Evaluating Learning Systems
How do we know if a learning system is actually good? There are two main approaches:
Experimental evaluation — Run controlled experiments using cross-validation on benchmark datasets. Measure things like test accuracy, training time, and testing time. Use statistical tests to determine whether differences between methods are meaningful.
Theoretical analysis — Prove mathematical guarantees about algorithms, such as computational complexity, the ability to fit data, and sample complexity (how many examples are needed to learn well).
In practice, most ML work uses a combination of both.

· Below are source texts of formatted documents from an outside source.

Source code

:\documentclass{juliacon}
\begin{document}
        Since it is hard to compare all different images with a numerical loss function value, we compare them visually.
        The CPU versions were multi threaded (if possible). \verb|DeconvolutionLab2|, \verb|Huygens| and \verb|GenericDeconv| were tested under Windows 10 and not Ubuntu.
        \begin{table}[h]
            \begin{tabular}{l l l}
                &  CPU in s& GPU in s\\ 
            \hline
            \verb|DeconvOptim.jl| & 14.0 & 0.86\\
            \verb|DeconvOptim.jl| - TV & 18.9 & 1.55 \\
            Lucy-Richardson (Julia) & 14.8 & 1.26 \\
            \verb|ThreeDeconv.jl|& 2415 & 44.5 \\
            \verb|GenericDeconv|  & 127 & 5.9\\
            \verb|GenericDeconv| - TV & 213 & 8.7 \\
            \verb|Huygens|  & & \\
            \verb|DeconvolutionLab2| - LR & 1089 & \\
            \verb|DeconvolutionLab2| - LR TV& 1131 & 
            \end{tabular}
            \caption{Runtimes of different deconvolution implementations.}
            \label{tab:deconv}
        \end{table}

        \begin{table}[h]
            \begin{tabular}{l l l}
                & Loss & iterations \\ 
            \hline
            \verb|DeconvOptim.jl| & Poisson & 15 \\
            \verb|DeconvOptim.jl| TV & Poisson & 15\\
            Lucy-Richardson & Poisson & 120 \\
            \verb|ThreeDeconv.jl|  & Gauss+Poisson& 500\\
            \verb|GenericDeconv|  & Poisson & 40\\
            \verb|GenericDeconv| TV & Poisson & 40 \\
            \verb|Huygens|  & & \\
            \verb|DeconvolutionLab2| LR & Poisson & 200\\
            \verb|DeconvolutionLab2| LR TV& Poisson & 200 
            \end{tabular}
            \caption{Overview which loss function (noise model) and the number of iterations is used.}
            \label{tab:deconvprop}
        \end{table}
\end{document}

A Brief History of Machine Learning
ML has a rich history spanning several decades:
- 1950s — Samuel's checkers player at IBM, one of the first programs to learn from experience
- 1960s — The Perceptron (an early neural network), and Minsky & Papert's proof of its limitations
- 1970s — Symbolic approaches take center stage: decision trees (ID3), expert systems, and scientific discovery programs
- 1980s — Neural networks make a comeback with backpropagation; PAC learning theory provides mathematical foundations
- 1990s — Data mining, reinforcement learning, ensemble methods (bagging, boosting), and Bayesian approaches
- 2000s — Support vector machines, kernel methods, transfer learning, and ML applications in security, robotics, and personalization And of course, from the 2010s onward, deep learning has transformed the field — but that's a story for later weeks!
Key Takeaways
- Machine learning is about learning from experience — using data to approximate functions, rather than coding rules by hand.
- Every ML problem can be framed as T, P, E — the task, the performance metric, and the experience.
- Designing an ML system involves four choices: training experience, target function, representation, and learning algorithm.
- There's always a trade-off between model expressiveness and the amount of data needed.
- Evaluation matters — a model is only as good as its performance on unseen data.